Utah Jazz: A Season Summed Up By Banging of Knees

A banging of knees and a win at the buzzer in Game 1 of the series went a long way to summing up the whole season for the Utah Jazz.

If Game 1 of the Utah Jazz first round playoff series against the Los Angeles Clippers did anything, it summed up the 2016-17 season for those that haven’t kept up with basketball in Utah.

Depleted by injury, the Jazz fight harder than any team in the league and consistently win games they really shouldn’t. The fact they were even in this game toward the end was on the back of a monumental team effort, but to win it 97-95 at the buzzer was a just reward for a team that never quits.

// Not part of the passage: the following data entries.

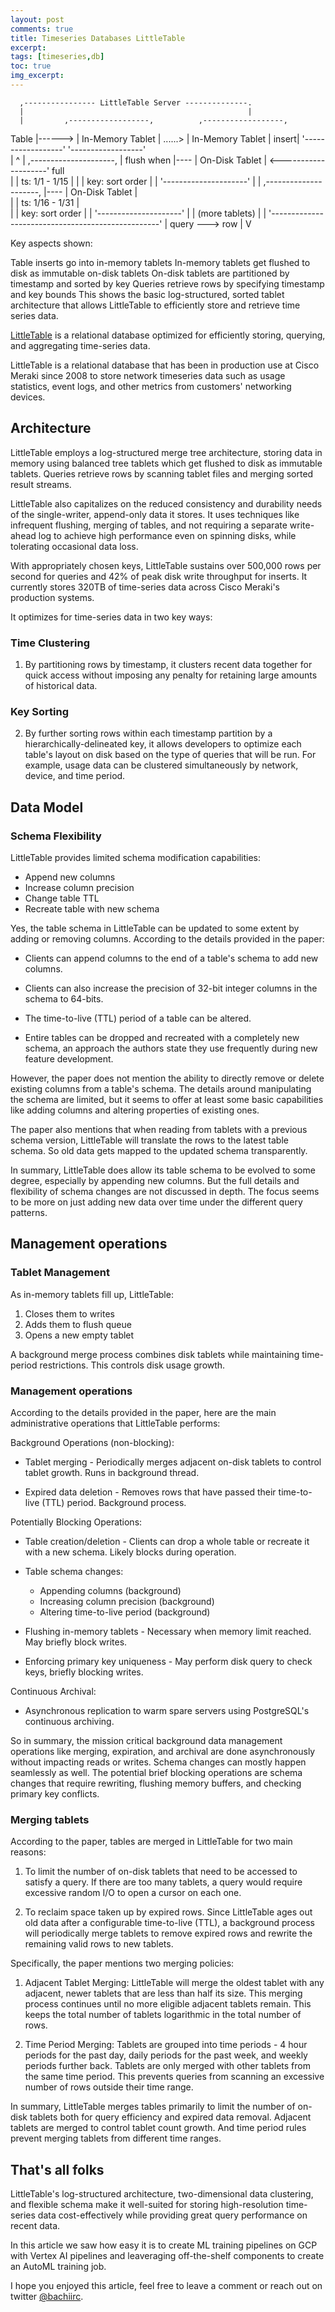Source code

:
 ```yaml
---
layout: post
comments: true
title: Timeseries Databases LittleTable
excerpt: 
tags: [timeseries,db]
toc: true
img_excerpt:
---
```



      ,---------------- LittleTable Server --------------.
      |                                                  |
      |         ,------------------,          ,------------------,
Table |------>  | In-Memory Tablet |  ......> | In-Memory Tablet |
insert|         '------------------'          '------------------'   
      |                                                  ^
      |     ,---------------------,                      | flush when 
      |---- | On-Disk Tablet      | <--------------------'  full  
      |     | ts: 1/1 - 1/15      |
      |     | key: sort order     |
      |     '---------------------'
      |
      |     ,---------------------,
      |---- | On-Disk Tablet      |  
      |     | ts: 1/16 - 1/31     |   
      |     | key: sort order     |
      |     '---------------------'
      |
      |           (more tablets)
      |                                                  |
      '--------------------------------------------------'
                                       |
                                  query ---> row
                                       |
                                       V

Key aspects shown:

Table inserts go into in-memory tablets
In-memory tablets get flushed to disk as immutable on-disk tablets
On-disk tablets are partitioned by timestamp and sorted by key
Queries retrieve rows by specifying timestamp and key bounds
This shows the basic log-structured, sorted tablet architecture that allows LittleTable to efficiently store and retrieve time series data.



[LittleTable](https://dl.acm.org/doi/abs/10.1145/3035918.3056102) is a relational database optimized for efficiently storing, querying, and aggregating time-series data.

LittleTable is a relational database that has been in production use at Cisco Meraki since 2008 to store network timeseries data such as usage statistics, event logs, and other metrics from customers' networking devices.


## Architecture
LittleTable employs a log-structured merge tree architecture, storing data in memory using balanced tree tablets which get flushed to disk as immutable tablets. Queries retrieve rows by scanning tablet files and merging sorted result streams.


LittleTable also capitalizes on the reduced consistency and durability needs of the single-writer, append-only data it stores. It uses techniques like infrequent flushing, merging of tables, and not requiring a separate write-ahead log to achieve high performance even on spinning disks, while tolerating occasional data loss.

With appropriately chosen keys, LittleTable sustains over 500,000 rows per second for queries and 42% of peak disk write throughput for inserts. It currently stores 320TB of time-series data across Cisco Meraki's production systems.

It optimizes for time-series data in two key ways:

### Time Clustering
1) By partitioning rows by timestamp, it clusters recent data together for quick access without imposing any penalty for retaining large amounts of historical data.

### Key Sorting
2) By further sorting rows within each timestamp partition by a hierarchically-delineated key, it allows developers to optimize each table's layout on disk based on the type of queries that will be run. For example, usage data can be clustered simultaneously by network, device, and time period.


## Data Model

### Schema Flexibility
LittleTable provides limited schema modification capabilities:

- Append new columns
- Increase column precision 
- Change table TTL
- Recreate table with new schema

Yes, the table schema in LittleTable can be updated to some extent by adding or removing columns. According to the details provided in the paper:

- Clients can append columns to the end of a table's schema to add new columns.

- Clients can also increase the precision of 32-bit integer columns in the schema to 64-bits. 

- The time-to-live (TTL) period of a table can be altered.

- Entire tables can be dropped and recreated with a completely new schema, an approach the authors state they use frequently during new feature development.

However, the paper does not mention the ability to directly remove or delete existing columns from a table's schema. The details around manipulating the schema are limited, but it seems to offer at least some basic capabilities like adding columns and altering properties of existing ones.

The paper also mentions that when reading from tablets with a previous schema version, LittleTable will translate the rows to the latest table schema. So old data gets mapped to the updated schema transparently.

In summary, LittleTable does allow its table schema to be evolved to some degree, especially by appending new columns. But the full details and flexibility of schema changes are not discussed in depth. The focus seems to be more on just adding new data over time under the different query patterns.

## Management operations

### Tablet Management
As in-memory tablets fill up, LittleTable:
1. Closes them to writes 
2. Adds them to flush queue
3. Opens a new empty tablet

A background merge process combines disk tablets while maintaining time-period restrictions. This controls disk usage growth.

### Management operations
According to the details provided in the paper, here are the main administrative operations that LittleTable performs:

Background Operations (non-blocking):

- Tablet merging - Periodically merges adjacent on-disk tablets to control tablet growth. Runs in background thread.

- Expired data deletion - Removes rows that have passed their time-to-live (TTL) period. Background process.


Potentially Blocking Operations:

- Table creation/deletion - Clients can drop a whole table or recreate it with a new schema. Likely blocks during operation.

- Table schema changes:
    - Appending columns (background)
    - Increasing column precision (background) 
    - Altering time-to-live period (background)

- Flushing in-memory tablets - Necessary when memory limit reached. May briefly block writes.

- Enforcing primary key uniqueness - May perform disk query to check keys, briefly blocking writes.


Continuous Archival: 

- Asynchronous replication to warm spare servers using PostgreSQL's continuous archiving.


So in summary, the mission critical background data management operations like merging, expiration, and archival are done asynchronously without impacting reads or writes. Schema changes can mostly happen seamlessly as well. The potential brief blocking operations are schema changes that require rewriting, flushing memory buffers, and checking primary key conflicts.

### Merging tablets
According to the paper, tables are merged in LittleTable for two main reasons:

1. To limit the number of on-disk tablets that need to be accessed to satisfy a query. If there are too many tablets, a query would require excessive random I/O to open a cursor on each one.

2. To reclaim space taken up by expired rows. Since LittleTable ages out old data after a configurable time-to-live (TTL), a background process will periodically merge tablets to remove expired rows and rewrite the remaining valid rows to new tablets.

Specifically, the paper mentions two merging policies:

1. Adjacent Tablet Merging: LittleTable will merge the oldest tablet with any adjacent, newer tablets that are less than half its size. This merging process continues until no more eligible adjacent tablets remain. This keeps the total number of tablets logarithmic in the total number of rows.

2. Time Period Merging: Tablets are grouped into time periods - 4 hour periods for the past day, daily periods for the past week, and weekly periods further back. Tablets are only merged with other tablets from the same time period. This prevents queries from scanning an excessive number of rows outside their time range.

In summary, LittleTable merges tables primarily to limit the number of on-disk tablets both for query efficiency and expired data removal. Adjacent tablets are merged to control tablet count growth. And time period rules prevent merging tablets from different time ranges.


## That's all folks
LittleTable's log-structured architecture, two-dimensional data clustering, and flexible schema make it well-suited for storing high-resolution time-series data cost-effectively while providing great query performance on recent data.

In this article we saw how easy it is to create ML training pipelines on GCP with Vertex AI pipelines and leaveraging off-the-shelf components to create an AutoML training job.

I hope you enjoyed this article, feel free to leave a comment or reach out on twitter [@bachiirc](https://twitter.com/bachiirc).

As the team that has allowed the most losses as a result of injuries to key players, it should come as no surprise the Jazz again had to deal with adversity on the night their team was the healthiest it’s been in months.

Arguably their best player and legitimate Defensive Player of the Year contender, Rudy Gobert is the key to any success the Jazz might have in the postseason.

Game 1 was 17 seconds long for Gobert, as in the first possession of his playoff career, he banged knees with Luc Mbah a Moute and needed to be carried off the court.

One possession was all it took for the Jazz to lose the league’s leader in blocked shots and defensive plus-minus.

He was unable to return, and an MRI late Saturday night not finding any structural damage according to Shams Charania of The Vertical.

For most teams, a capitulation ensues. The excuse for the post-game interview is already primed and ready to go. All they need to do is go through the paces, finish the game and collect their cheque.

The Jazz don’t work that way.

Gobert’s teammates responded with a performance that puts them in the box-seat for this series, should Gobert return to somewhat full strength.

Joe Johnson summed up the game postmatch but in doing so, recapped the 51 wins they accumulated throughout the regular season, telling ESPN:

“I think we felt and knew that a lot of people probably were counting us out when he went down, but man, we stuck together, fought hard for 48 minutes, we had ups and downs, but at the end of the day we came out with a win.”

“He” could have been a reference to almost anyone in the squad this season. At times it seemed like everyone was falling over, but the Jazz fought back all season – tonight no different to the other 51 times they’ve won since October.

Gobert’s matchup with DeAndre Jordan was one that might have defined this series, and while the Jazz were able to put up a valiant effort without their emotional, shot-blocking, low-post leader, it’s unlikely to be repeated three more times in six games.

The Clippers are too good and too experienced to let the Jazz keep up the small-ball dominance – particularly Joe Johnson and his 21 points – that was their downfall in Game 1.

The Clippers won’t make the same mistake again, with most expecting an aggressive rebuttal when Game 2 tips off. If Gobert can get out onto the court, the Jazz are all of a sudden favorites to win the series, but if he doesn’t, their lack of interior defense might prove too much to overcome, despite the early 1-0 series lead.